The QVR is a certificate awarded to panel beaters and paint sprayers whose garages have been inspected and certified that they are not only able to provide high quality vehicle repairs, but also ensure that safety standards are met.
Malta’s competition office, MCCAA, has allegedly found a “serious and irreparable damage to competition” by the island’s major insurance companies, who refused to pay for repairs on cars by unrecognised garages.
“The insurers will be considering all the circumstances to decide whether or not to appeal the decision. It should be pointed out, however, that this is only a decision on interim measures taken on a prima facie basis and, whether or not an appeal is filed against this decision, it is not a final decision,” the Malta Insurance Association said in a statement.
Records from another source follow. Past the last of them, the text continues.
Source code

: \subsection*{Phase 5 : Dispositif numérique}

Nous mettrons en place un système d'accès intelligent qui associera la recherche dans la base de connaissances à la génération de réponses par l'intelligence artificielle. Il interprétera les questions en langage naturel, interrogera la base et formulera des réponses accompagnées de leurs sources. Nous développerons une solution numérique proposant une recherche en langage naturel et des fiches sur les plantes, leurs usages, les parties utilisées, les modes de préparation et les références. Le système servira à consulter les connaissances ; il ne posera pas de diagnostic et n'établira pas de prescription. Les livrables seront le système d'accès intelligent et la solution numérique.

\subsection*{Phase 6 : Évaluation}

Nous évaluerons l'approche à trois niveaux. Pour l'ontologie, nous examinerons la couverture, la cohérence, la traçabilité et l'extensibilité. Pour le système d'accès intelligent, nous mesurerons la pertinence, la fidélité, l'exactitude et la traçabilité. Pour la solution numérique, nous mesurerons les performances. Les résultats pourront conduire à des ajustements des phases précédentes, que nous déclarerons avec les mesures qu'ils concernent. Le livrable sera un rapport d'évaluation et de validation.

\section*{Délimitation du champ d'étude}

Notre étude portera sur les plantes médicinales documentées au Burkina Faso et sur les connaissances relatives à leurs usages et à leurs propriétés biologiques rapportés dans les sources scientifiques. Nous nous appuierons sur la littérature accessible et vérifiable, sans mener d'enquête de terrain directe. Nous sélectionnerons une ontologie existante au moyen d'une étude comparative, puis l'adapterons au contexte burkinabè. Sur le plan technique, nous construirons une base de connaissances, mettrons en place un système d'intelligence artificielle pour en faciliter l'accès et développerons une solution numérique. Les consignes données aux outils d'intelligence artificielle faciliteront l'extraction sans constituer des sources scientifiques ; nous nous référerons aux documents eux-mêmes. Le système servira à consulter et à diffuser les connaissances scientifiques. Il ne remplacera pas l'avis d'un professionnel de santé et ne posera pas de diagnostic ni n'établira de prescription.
The scheme’s main objective is that of raising the standards of the repair industry in Malta by engaging an independent company, Cesvimap, to undertake garage inspections and assess the overall facilities of the repair centres.
Cesvimap is engaged by a considerable number of European car manufacturers to carry out crash tests analysis and it is considered as one of the leading companies in its field. Each inspection is carried out by a qualified and experienced repair service engineer and lasts a whole morning or afternoon.
More than 200 garages have been inspected since the scheme was introduced in February 2016.
“The scheme is non-profit making and is heavily-subsidised by the insurers who finance the lion’s share of the expense involved in carrying out the inspections,’ Adrian Galea, MIA director general said.
“It is the repair industry itself that benefits directly since the scheme helps it to improve its standards and level of service. The certification that follows each garage inspection will assist in guiding the repairers to improve the standard of their workshops and work practices and recognises such investment by providing practical assessments and feedback through the professional certification process.”
Galea conceded that the investment benefits insurers indirectly because improving standards within the repair industry provides insurers with value for the money spent on claims, which average €50 million per annum.
“It also provides comfort to vehicle owners that their vehicles have been restored to their original condition without compromising on safety and ride comfort,” he argued.
Galea said that the four insurers are concerned that the decision of the Office for Competition will severely cripple the scheme and endanger its resultant benefits.
“The scheme was open to all repairers, did not preclude car owners from deciding to use the services provided by repairers outside of the scheme and car owners can still recover their expenses from the insurer once fiscal receipts would have been presented.
“With all the talk and energy focused on the use of our roads and road safety, this seems to be taking matters a few steps backwards.”